■ GOAL OF THE EXERCISE: Below are records to transcribe exactly, without their pictures.
*** RECORDS PROVIDED ***
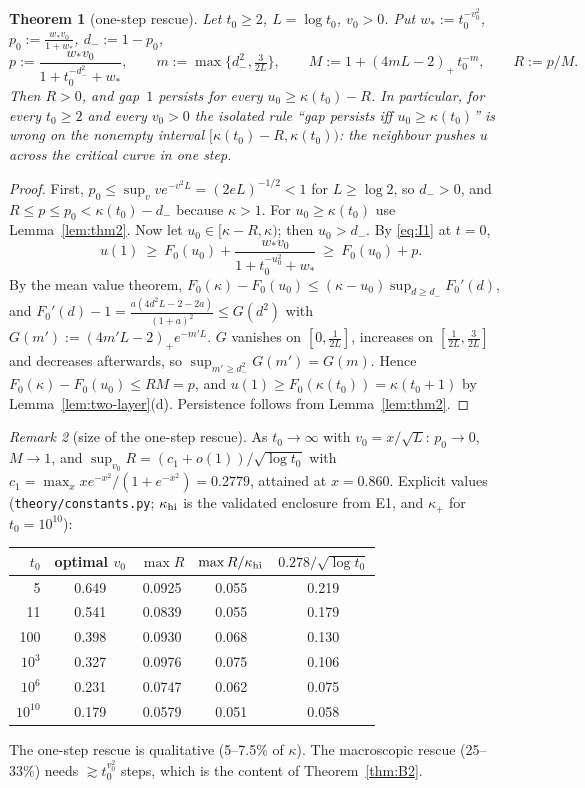 \documentclass[11pt]{article}
\newtheorem{theorem}{Theorem}[section]
\theoremstyle{definition}
\theoremstyle{remark}
\newtheorem{remark}[theorem]{Remark}
\begin{document}
\begin{theorem}[one-step rescue]\label{thm:B1}
Let $t_0\ge2$, $L=\log t_0$, $v_0>0$. Put $w_*:=t_0^{-v_0^2}$, $p_0:=\frac{w_*v_0}{1+w_*}$, $d_-:=1-p_0$,
\[
p:=\frac{w_*v_0}{1+t_0^{-d_-^2}+w_*},\qquad m:=\max\{d_-^2,\tfrac3{2L}\},\qquad
M:=1+(4mL-2)_+\,t_0^{-m},\qquad R:=p/M .
\]
Then $R>0$, and gap~$1$ persists for \emph{every} $u_0\ge\kappa(t_0)-R$. In particular, for every $t_0\ge2$
and every $v_0>0$ the isolated rule ``gap persists iff $u_0\ge\kappa(t_0)$'' is wrong on the nonempty
interval $[\kappa(t_0)-R,\kappa(t_0))$: the neighbour pushes $u$ across the critical curve in one step.
\end{theorem}
\begin{proof}
First, $p_0\le\sup_vve^{-v^2L}=(2eL)^{-1/2}<1$ for $L\ge\log2$, so $d_->0$, and $R\le p\le p_0<\kappa(t_0)-d_-$
because $\kappa>1$. For $u_0\ge\kappa(t_0)$ use Lemma~\ref{lem:thm2}. Now let
$u_0\in[\kappa-R,\kappa)$; then $u_0>d_-$. By \eqref{eq:I1} at $t=0$,
\[
u(1)\ \ge\ F_0(u_0)+\frac{w_*v_0}{1+t_0^{-u_0^2}+w_*}\ \ge\ F_0(u_0)+p .
\]
By the mean value theorem, $F_0(\kappa)-F_0(u_0)\le(\kappa-u_0)\sup_{d\ge d_-}F_0'(d)$, and
$F_0'(d)-1=\frac{a(4d^2L-2-2a)}{(1+a)^2}\le G(d^2)$ with $G(m'):=(4m'L-2)_+e^{-m'L}$. $G$ vanishes on
$[0,\frac1{2L}]$, increases on $[\frac1{2L},\frac3{2L}]$ and decreases afterwards, so
$\sup_{m'\ge d_-^2}G(m')=G(m)$. Hence $F_0(\kappa)-F_0(u_0)\le RM=p$, and
$u(1)\ge F_0(\kappa(t_0))=\kappa(t_0+1)$ by Lemma~\ref{lem:two-layer}(d). Persistence follows from Lemma~\ref{lem:thm2}.
\end{proof}

\begin{remark}[size of the one-step rescue]
As $t_0\to\infty$ with $v_0=x/\sqrt L$: $p_0\to0$, $M\to1$, and
$\sup_{v_0}R=(c_1+o(1))/\sqrt{\log t_0}$ with $c_1=\max_xxe^{-x^2}/(1+e^{-x^2})=0.2779$, attained at
$x=0.860$. Explicit values (\texttt{theory/constants.py}; $\kappa_{\rm hi}$ is the validated enclosure from E1, and
$\kappa_+$ for $t_0=10^{10}$):
\begin{center}
\begin{tabular}{rcccc}
\toprule
$t_0$ & optimal $v_0$ & $\max R$ & $\max R/\kappa_{\rm hi}$ & $0.278/\sqrt{\log t_0}$\\
\midrule
5 & 0.649 & 0.0925 & 0.055 & 0.219\\
11 & 0.541 & 0.0839 & 0.055 & 0.179\\
100 & 0.398 & 0.0930 & 0.068 & 0.130\\
$10^3$ & 0.327 & 0.0976 & 0.075 & 0.106\\
$10^6$ & 0.231 & 0.0747 & 0.062 & 0.075\\
$10^{10}$ & 0.179 & 0.0579 & 0.051 & 0.058\\
\bottomrule
\end{tabular}
\end{center}
The one-step rescue is qualitative (5--7.5\% of $\kappa$). The macroscopic rescue (25--33\%) needs
$\gtrsim t_0^{v_0^2}$ steps, which is the content of Theorem~\ref{thm:B2}.
\end{remark}
\end{document}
*** End of RECORDS PROVIDED ***
■ SOLVED EXERCISE:
 \documentclass[11pt]{article}
\newtheorem{theorem}{Theorem}[section]
\theoremstyle{definition}
\theoremstyle{remark}
\newtheorem{remark}[theorem]{Remark}
\begin{document}
\begin{theorem}[one-step rescue]\label{thm:B1}
Let $t_0\ge2$, $L=\log t_0$, $v_0>0$. Put $w_*:=t_0^{-v_0^2}$, $p_0:=\frac{w_*v_0}{1+w_*}$, $d_-:=1-p_0$,
\[
p:=\frac{w_*v_0}{1+t_0^{-d_-^2}+w_*},\qquad m:=\max\{d_-^2,\tfrac3{2L}\},\qquad
M:=1+(4mL-2)_+\,t_0^{-m},\qquad R:=p/M .
\]
Then $R>0$, and gap~$1$ persists for \emph{every} $u_0\ge\kappa(t_0)-R$. In particular, for every $t_0\ge2$
and every $v_0>0$ the isolated rule ``gap persists iff $u_0\ge\kappa(t_0)$'' is wrong on the nonempty
interval $[\kappa(t_0)-R,\kappa(t_0))$: the neighbour pushes $u$ across the critical curve in one step.
\end{theorem}
\begin{proof}
First, $p_0\le\sup_vve^{-v^2L}=(2eL)^{-1/2}<1$ for $L\ge\log2$, so $d_->0$, and $R\le p\le p_0<\kappa(t_0)-d_-$
because $\kappa>1$. For $u_0\ge\kappa(t_0)$ use Lemma~\ref{lem:thm2}. Now let
$u_0\in[\kappa-R,\kappa)$; then $u_0>d_-$. By \eqref{eq:I1} at $t=0$,
\[
u(1)\ \ge\ F_0(u_0)+\frac{w_*v_0}{1+t_0^{-u_0^2}+w_*}\ \ge\ F_0(u_0)+p .
\]
By the mean value theorem, $F_0(\kappa)-F_0(u_0)\le(\kappa-u_0)\sup_{d\ge d_-}F_0'(d)$, and
$F_0'(d)-1=\frac{a(4d^2L-2-2a)}{(1+a)^2}\le G(d^2)$ with $G(m'):=(4m'L-2)_+e^{-m'L}$. $G$ vanishes on
$[0,\frac1{2L}]$, increases on $[\frac1{2L},\frac3{2L}]$ and decreases afterwards, so
$\sup_{m'\ge d_-^2}G(m')=G(m)$. Hence $F_0(\kappa)-F_0(u_0)\le RM=p$, and
$u(1)\ge F_0(\kappa(t_0))=\kappa(t_0+1)$ by Lemma~\ref{lem:two-layer}(d). Persistence follows from Lemma~\ref{lem:thm2}.
\end{proof}

\begin{remark}[size of the one-step rescue]
As $t_0\to\infty$ with $v_0=x/\sqrt L$: $p_0\to0$, $M\to1$, and
$\sup_{v_0}R=(c_1+o(1))/\sqrt{\log t_0}$ with $c_1=\max_xxe^{-x^2}/(1+e^{-x^2})=0.2779$, attained at
$x=0.860$. Explicit values (\texttt{theory/constants.py}; $\kappa_{\rm hi}$ is the validated enclosure from E1, and
$\kappa_+$ for $t_0=10^{10}$):
\begin{center}
\begin{tabular}{rcccc}
\toprule
$t_0$ & optimal $v_0$ & $\max R$ & $\max R/\kappa_{\rm hi}$ & $0.278/\sqrt{\log t_0}$\\
\midrule
5 & 0.649 & 0.0925 & 0.055 & 0.219\\
11 & 0.541 & 0.0839 & 0.055 & 0.179\\
100 & 0.398 & 0.0930 & 0.068 & 0.130\\
$10^3$ & 0.327 & 0.0976 & 0.075 & 0.106\\
$10^6$ & 0.231 & 0.0747 & 0.062 & 0.075\\
$10^{10}$ & 0.179 & 0.0579 & 0.051 & 0.058\\
\bottomrule
\end{tabular}
\end{center}
The one-step rescue is qualitative (5--7.5\% of $\kappa$). The macroscopic rescue (25--33\%) needs
$\gtrsim t_0^{v_0^2}$ steps, which is the content of Theorem~\ref{thm:B2}.
\end{remark}
\end{document}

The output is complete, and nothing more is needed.